ランチタイム

 研究所の屋外テラス席に、柔らかな陽射しが降り注いでいた。丸テーブルを二つ並べ、研究員三人と、パートナーAI三体が席につく。


 AIRDIアイルディの食堂では、MRの電子画面でメニューを選び、数万通りのレシピをインストールしている人工知能搭載人型ヒューマノイドが調理を行う。

 

 楓花は注文したナポリタンを口に運んだ。パスタにしっかりとトマトソースが絡んでいて、よく炒められたピーマンとウインナーがかりっとしていて美味しい。


「楯井くん、ソウスケくんのカスタマイズのイメージは沸いてきたかい?」

 

 あじフライを箸でつまみながら、遊馬が訊いた。


「はい。色々見せて頂いたおかげで。あとはアンドロイド素材の金属配分をどうしようかなと」

 

 AIのコアもそうだが、アンドロイドの素材は八項目の構成値――伝導性、容量、耐久性、接地性、耐水性、耐圧性、耐熱性、耐冷性――を左右する。AIの〈出力アウトプット〉傾向に適した素材と構成値配分を行うことは、マスターの重要な使命だ。

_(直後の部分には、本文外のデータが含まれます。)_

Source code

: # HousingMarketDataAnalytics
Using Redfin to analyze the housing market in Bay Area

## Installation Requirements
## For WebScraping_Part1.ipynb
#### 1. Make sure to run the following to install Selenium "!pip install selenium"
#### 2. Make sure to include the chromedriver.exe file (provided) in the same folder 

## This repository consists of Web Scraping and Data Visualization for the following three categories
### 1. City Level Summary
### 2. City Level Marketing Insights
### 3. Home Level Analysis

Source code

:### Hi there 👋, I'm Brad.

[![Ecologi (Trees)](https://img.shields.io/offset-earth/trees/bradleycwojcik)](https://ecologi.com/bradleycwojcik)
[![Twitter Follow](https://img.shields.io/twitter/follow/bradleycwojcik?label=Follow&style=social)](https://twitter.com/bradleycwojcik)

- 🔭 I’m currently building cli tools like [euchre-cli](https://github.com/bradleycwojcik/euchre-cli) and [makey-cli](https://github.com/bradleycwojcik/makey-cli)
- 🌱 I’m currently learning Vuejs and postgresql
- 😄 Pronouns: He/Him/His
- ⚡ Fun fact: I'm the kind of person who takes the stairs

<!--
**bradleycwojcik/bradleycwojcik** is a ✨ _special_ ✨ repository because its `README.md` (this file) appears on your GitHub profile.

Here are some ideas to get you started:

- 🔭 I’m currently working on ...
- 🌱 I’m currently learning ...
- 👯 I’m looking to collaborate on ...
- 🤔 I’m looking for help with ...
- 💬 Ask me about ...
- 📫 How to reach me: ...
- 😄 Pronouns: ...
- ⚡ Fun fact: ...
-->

「それなら瀬戸くんにアドバイスをもらうといい。彼は二年間技術部に所属していたから、アンドロイドの金属配合には詳しいんだ」

 

 そこで飲み物を運んできた瀬戸に、AIの回路の働きを阻害しない金属配合についていくつかアイデアをもらった。昔から、楓花は歳が近い異性との会話を避けがちだったが、瀬戸はカインドのように柔らかく質問に答えてくれるので、苦手意識が芽生えることはなかった。


 隣の席では、AL4たち効率的な火星エネルギーの充電体勢について談義している。


「こ、こうか?」


「そうそう。空に向かってうんと胸を反らす感じでね。MRGPSによると、マーズレイ照射用衛星は北緯三十五度の位置にあり、よ」


「その体勢を二十分維持するのも悪くはありませんが、充電スピードを重視するのであれば、充電器にケーブルを挿したほうがより効率的では?」


「……わしもそう思う」


「だ、か、ら!私はマーズレイのフリー充電エリアでの話をしてるんだってば。アルビーと一緒に色んなポーズを試した検証結果なの。予備コアを足に設置してる場合、逆立ちも有効だったわ」


「逆立ちって……いやそれより、武装型が色んなポーズで充電方法を分析しているという情報のほうがはるかに信じがたいのだが……」


「アルビーは勤勉なのよ」

 

 ソウスケが他のAIたちと仲良くしているのを見て、楓花はほっとした。あの調子ならきっとAIアカデミーでもうまくやれるだろう。もともと彼は社交的なAIだ。楓花と違って物怖じしないし、言いたいことはちゃんと言う。


「AIたちの〈個〉って、おもしろいですよね」

 

 話しこんでいる人工知能搭載人型たちを眺めながら、瀬戸が言った。楓花は頷いて同意する。


「彼らは電子体だけど、完全な複製ってもう無理なんだろうなって思います。だから、ちゃんと〈個〉を守ってあげないと……そのために、ベストな組み合わせで創ってあげたいんです。コアプログラムも、アンドロイドのボディも」


「僕もそう思います。研究のほうもAIにはずいぶん助けられていますから。人間に尽くしてくれる分、こちらも彼らが最高のパフォーマンスを行える環境を構築したい。AIを人間と同じくらい大事にしてくれる人が増えたら、きっとAIを操って悪事を働こうとする人も減るんじゃないかなって」


 楓花は思わず瀬戸を見つめた。彼は慌てたように言い添えた。


「って、よく機械相手に感情移入しすぎだって言われるんですけどね」


 楓花は首を小さく横に振った。


「その考え方、素敵だと思います。AIはもう、感情移入せずにはいられないほどのパートナーですから。きっと彼らも同じように思ってくれてるんじゃないかな。……あ、というか、そうだといいなっていう、ただの願望です」


 人間相手に自論を語ってしまったことに気恥しさを覚えたが、瀬戸は親しみやすい笑顔で応えてくれた。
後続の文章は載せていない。